[[ Data listing, beginning ]]

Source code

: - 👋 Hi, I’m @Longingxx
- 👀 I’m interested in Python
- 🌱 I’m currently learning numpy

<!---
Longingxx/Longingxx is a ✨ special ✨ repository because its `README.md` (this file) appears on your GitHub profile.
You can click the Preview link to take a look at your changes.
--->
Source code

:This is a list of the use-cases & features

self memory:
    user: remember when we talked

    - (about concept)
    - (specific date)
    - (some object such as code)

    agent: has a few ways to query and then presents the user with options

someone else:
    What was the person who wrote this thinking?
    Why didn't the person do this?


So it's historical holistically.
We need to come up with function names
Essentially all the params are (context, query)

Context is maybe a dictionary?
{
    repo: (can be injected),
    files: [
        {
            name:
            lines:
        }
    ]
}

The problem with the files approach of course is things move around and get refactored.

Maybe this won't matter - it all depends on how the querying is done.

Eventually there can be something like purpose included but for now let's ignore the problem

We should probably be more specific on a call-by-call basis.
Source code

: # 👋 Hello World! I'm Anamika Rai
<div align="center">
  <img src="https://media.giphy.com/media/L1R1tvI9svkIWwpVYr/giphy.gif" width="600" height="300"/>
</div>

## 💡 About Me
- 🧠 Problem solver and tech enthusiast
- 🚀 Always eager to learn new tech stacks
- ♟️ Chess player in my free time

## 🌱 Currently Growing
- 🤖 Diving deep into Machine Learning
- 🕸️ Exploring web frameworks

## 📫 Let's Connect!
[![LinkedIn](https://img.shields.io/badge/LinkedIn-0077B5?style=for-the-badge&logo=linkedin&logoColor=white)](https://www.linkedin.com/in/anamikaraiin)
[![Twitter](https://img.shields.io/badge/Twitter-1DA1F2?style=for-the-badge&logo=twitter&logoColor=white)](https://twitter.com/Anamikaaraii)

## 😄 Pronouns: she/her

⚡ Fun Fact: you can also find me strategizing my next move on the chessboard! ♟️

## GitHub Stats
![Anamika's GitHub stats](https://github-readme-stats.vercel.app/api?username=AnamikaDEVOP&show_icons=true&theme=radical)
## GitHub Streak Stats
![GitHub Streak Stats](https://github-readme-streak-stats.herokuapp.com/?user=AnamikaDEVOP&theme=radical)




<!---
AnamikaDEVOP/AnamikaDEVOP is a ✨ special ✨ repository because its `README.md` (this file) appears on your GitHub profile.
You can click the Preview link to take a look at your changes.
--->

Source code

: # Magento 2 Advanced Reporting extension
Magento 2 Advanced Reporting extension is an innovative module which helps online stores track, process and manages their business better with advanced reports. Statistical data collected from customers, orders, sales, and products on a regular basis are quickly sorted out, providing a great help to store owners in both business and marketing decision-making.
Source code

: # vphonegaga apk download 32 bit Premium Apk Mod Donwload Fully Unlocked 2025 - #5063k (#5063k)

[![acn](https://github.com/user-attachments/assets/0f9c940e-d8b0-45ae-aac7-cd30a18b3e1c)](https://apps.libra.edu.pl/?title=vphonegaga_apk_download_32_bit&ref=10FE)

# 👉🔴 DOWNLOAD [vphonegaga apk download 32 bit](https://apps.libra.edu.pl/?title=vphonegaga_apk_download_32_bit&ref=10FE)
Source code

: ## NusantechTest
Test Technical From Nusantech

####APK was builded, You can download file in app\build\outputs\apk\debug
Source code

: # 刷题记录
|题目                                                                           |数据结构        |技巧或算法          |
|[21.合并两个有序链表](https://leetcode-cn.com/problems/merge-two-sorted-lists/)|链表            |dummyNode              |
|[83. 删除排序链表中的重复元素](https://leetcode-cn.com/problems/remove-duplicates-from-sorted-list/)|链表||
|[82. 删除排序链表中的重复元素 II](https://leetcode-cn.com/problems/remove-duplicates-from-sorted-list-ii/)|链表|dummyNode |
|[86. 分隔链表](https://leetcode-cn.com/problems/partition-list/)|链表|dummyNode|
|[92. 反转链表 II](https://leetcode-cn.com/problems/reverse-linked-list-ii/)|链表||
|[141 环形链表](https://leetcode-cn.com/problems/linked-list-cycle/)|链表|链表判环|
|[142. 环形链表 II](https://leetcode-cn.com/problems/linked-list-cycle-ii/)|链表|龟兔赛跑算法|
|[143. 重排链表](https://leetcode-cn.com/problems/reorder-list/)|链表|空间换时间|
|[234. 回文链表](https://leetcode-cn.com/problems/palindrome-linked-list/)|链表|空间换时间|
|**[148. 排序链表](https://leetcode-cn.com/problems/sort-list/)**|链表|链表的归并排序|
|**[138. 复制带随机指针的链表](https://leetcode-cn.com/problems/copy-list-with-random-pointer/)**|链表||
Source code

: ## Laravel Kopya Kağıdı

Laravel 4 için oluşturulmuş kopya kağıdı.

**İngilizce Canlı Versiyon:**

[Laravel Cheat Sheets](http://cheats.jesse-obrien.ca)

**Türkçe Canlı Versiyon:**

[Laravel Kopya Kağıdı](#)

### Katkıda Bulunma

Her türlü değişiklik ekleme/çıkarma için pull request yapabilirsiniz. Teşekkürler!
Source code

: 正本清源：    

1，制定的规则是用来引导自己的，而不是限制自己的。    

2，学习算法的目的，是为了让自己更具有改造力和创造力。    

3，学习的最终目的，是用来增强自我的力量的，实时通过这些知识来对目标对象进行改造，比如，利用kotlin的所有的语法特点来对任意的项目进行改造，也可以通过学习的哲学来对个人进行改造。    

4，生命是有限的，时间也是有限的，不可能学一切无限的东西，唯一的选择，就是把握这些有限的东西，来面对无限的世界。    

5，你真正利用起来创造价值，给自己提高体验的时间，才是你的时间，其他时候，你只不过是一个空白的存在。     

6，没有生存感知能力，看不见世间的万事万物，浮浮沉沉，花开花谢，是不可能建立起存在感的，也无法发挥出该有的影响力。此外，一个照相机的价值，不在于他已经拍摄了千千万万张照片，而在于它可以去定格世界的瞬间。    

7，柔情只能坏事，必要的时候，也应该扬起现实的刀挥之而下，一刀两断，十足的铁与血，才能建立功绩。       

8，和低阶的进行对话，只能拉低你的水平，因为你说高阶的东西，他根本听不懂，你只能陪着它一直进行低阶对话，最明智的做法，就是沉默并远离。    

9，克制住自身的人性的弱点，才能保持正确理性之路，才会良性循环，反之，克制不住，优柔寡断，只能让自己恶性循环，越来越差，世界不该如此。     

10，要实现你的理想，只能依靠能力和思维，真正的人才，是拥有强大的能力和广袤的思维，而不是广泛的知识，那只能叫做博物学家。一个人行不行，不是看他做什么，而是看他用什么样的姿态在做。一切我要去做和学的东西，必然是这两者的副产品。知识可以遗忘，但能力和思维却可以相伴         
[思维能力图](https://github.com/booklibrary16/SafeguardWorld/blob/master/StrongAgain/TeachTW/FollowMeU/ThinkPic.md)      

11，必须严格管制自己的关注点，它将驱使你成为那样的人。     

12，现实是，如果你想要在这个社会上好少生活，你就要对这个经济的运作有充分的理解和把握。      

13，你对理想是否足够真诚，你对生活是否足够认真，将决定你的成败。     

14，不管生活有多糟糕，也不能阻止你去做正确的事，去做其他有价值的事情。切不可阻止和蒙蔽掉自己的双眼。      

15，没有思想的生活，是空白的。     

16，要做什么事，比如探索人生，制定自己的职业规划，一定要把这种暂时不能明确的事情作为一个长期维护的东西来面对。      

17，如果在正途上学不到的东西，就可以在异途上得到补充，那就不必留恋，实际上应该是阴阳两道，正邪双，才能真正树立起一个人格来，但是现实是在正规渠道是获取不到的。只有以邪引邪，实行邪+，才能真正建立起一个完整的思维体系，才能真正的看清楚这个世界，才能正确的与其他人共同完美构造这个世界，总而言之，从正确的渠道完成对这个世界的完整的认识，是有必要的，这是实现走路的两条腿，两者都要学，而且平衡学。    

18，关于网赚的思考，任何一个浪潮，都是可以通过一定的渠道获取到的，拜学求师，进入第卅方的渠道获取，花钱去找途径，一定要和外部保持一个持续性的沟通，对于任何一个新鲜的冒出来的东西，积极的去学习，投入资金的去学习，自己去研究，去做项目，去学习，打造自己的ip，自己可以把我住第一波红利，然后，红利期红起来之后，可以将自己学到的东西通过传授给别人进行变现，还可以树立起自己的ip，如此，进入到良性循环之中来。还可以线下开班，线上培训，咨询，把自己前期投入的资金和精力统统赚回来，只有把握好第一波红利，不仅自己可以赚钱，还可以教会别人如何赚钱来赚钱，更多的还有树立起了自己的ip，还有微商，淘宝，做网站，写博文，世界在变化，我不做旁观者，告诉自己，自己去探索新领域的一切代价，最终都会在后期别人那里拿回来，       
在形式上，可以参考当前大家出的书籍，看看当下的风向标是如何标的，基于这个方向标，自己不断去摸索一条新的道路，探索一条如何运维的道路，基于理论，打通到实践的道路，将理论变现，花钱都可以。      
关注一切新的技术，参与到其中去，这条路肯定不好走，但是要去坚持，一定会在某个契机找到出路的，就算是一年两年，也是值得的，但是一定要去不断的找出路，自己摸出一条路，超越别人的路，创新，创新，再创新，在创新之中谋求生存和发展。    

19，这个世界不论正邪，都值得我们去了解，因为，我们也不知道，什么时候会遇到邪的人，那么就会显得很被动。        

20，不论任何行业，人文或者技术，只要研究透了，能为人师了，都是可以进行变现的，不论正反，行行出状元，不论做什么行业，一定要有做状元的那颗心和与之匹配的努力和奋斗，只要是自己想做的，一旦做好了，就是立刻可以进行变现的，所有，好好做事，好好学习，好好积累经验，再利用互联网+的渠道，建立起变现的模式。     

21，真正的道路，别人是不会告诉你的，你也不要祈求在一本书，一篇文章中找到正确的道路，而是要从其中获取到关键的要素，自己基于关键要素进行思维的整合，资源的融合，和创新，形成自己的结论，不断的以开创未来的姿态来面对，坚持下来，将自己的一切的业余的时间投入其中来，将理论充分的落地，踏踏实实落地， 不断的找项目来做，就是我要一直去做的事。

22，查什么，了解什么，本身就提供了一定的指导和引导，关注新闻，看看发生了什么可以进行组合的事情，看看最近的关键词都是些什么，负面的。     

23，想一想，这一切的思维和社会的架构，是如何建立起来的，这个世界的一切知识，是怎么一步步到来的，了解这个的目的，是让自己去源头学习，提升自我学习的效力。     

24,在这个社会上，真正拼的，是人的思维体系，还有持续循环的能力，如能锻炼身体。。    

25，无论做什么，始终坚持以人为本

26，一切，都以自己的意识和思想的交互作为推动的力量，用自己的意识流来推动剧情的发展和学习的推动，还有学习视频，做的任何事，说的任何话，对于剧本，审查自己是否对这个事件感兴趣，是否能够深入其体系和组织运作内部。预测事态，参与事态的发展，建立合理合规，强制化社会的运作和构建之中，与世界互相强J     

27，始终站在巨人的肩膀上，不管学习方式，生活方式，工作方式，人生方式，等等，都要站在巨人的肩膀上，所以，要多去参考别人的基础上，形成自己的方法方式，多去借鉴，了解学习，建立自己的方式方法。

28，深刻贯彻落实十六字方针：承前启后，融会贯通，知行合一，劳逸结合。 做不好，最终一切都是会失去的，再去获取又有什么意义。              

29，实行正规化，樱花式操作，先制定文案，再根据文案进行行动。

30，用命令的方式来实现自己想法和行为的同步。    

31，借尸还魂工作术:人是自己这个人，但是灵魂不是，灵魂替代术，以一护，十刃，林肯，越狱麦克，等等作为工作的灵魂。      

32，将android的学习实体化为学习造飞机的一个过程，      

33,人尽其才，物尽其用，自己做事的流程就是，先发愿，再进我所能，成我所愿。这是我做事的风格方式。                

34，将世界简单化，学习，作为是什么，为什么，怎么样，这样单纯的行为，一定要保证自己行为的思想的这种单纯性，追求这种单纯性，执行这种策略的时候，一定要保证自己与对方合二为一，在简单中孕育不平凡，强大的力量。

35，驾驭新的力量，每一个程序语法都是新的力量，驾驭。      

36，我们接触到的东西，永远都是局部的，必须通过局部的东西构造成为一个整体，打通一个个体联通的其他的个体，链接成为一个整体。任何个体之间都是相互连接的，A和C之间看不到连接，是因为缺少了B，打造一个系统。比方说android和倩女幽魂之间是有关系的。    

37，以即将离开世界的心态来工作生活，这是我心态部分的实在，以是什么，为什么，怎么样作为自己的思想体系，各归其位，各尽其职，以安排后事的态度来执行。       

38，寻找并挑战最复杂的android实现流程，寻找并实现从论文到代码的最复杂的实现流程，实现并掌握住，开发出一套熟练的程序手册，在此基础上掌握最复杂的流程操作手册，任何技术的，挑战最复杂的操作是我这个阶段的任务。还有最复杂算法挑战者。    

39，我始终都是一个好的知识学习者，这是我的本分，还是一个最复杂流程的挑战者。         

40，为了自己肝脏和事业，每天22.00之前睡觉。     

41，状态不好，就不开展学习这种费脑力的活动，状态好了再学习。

[[ Data listing, end ]]

§ Activity: A single number is required: the count of lines in the data that contain the string "环形链表".

§ Answer to this problem: 2